FIG 4 .

Mutation of HOIP lysine 1056 increases LUBAC enzymatic activity. (A) HOIP constructs were transfected into human 293T cells in the presence or absence of HOIL-1L. At 24 h after transfection, cells were lysed, and LUBAC protein expression and linear-ubiquitin-chain levels were determined by immunoblot analysis of cell lysates. (B) A20.2J HOIP^−/− complemented cells from Fig. 2C were stimulated with 10 µg/ml LPS to activate TLR4 signaling and induce LUBAC enzymatic activity.
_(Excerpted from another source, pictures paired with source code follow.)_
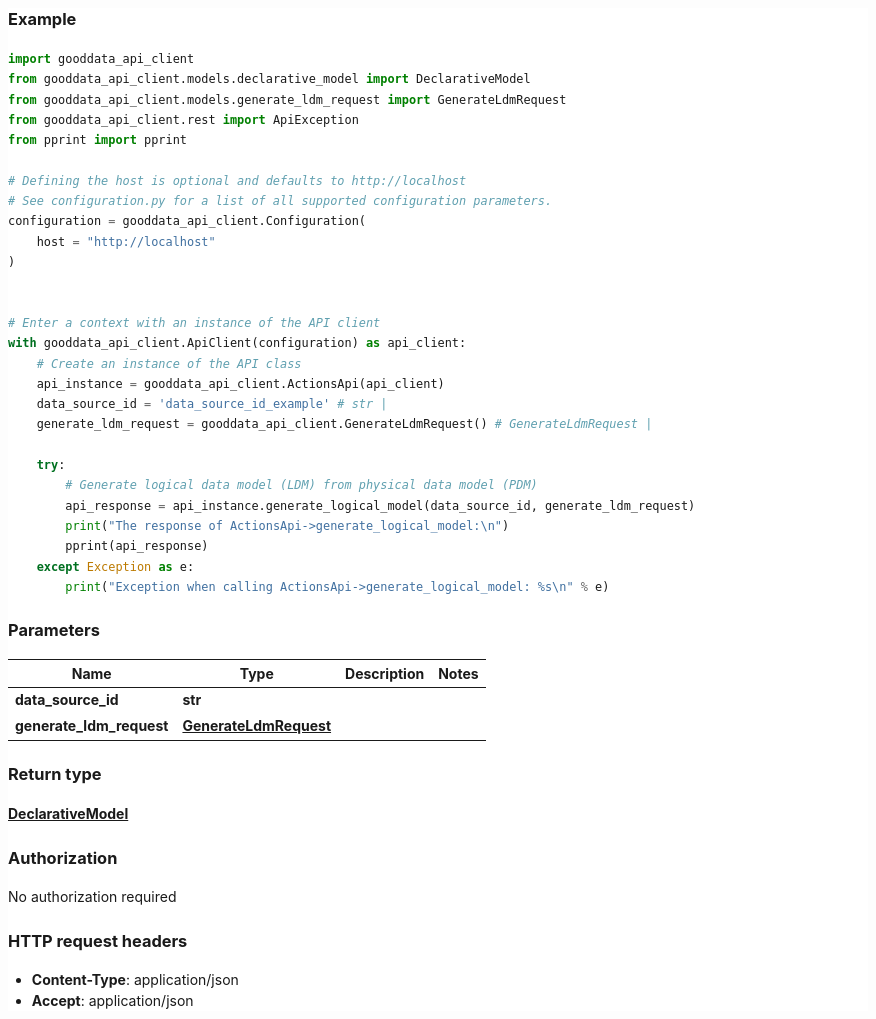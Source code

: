 ### Example


```python
import gooddata_api_client
from gooddata_api_client.models.declarative_model import DeclarativeModel
from gooddata_api_client.models.generate_ldm_request import GenerateLdmRequest
from gooddata_api_client.rest import ApiException
from pprint import pprint

# Defining the host is optional and defaults to http://localhost
# See configuration.py for a list of all supported configuration parameters.
configuration = gooddata_api_client.Configuration(
    host = "http://localhost"
)


# Enter a context with an instance of the API client
with gooddata_api_client.ApiClient(configuration) as api_client:
    # Create an instance of the API class
    api_instance = gooddata_api_client.ActionsApi(api_client)
    data_source_id = 'data_source_id_example' # str | 
    generate_ldm_request = gooddata_api_client.GenerateLdmRequest() # GenerateLdmRequest | 

    try:
        # Generate logical data model (LDM) from physical data model (PDM)
        api_response = api_instance.generate_logical_model(data_source_id, generate_ldm_request)
        print("The response of ActionsApi->generate_logical_model:\n")
        pprint(api_response)
    except Exception as e:
        print("Exception when calling ActionsApi->generate_logical_model: %s\n" % e)
```



### Parameters


Name | Type | Description  | Notes
------------- | ------------- | ------------- | -------------
 **data_source_id** | **str**|  | 
 **generate_ldm_request** | [**GenerateLdmRequest**](GenerateLdmRequest.md)|  | 

### Return type

[**DeclarativeModel**](DeclarativeModel.md)

### Authorization

No authorization required

### HTTP request headers

 - **Content-Type**: application/json
 - **Accept**: application/json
Endogenous linear-ubiquitin levels were determined by immunoprecipitation with a linear-ubiquitin-specific antibody. (C) As described for panel B, but with LPS stimulation for various time points to compare linear-ubiquitin levels between WT and KR cells. (D) Densitometry analysis of the linear-ubiquitin immunoblot from panel C. All values are relative to WT cells prior to stimulation. (E) A20.2J HOIP^−/− complemented cells stimulated as described for panel C were stained for linear ubiquitin using M1Ub-APC, and linear-ubiquitin-positive cells were quantified by flow cytometry. (F) A20.2J HOIP^−/− complemented cells were stimulated as described for panel C. The immunoblot for IRAK1 shows the presence of linear ubiquitin chains on IRAK1 upon TLR4 activation. Data are representative of three independent experiments.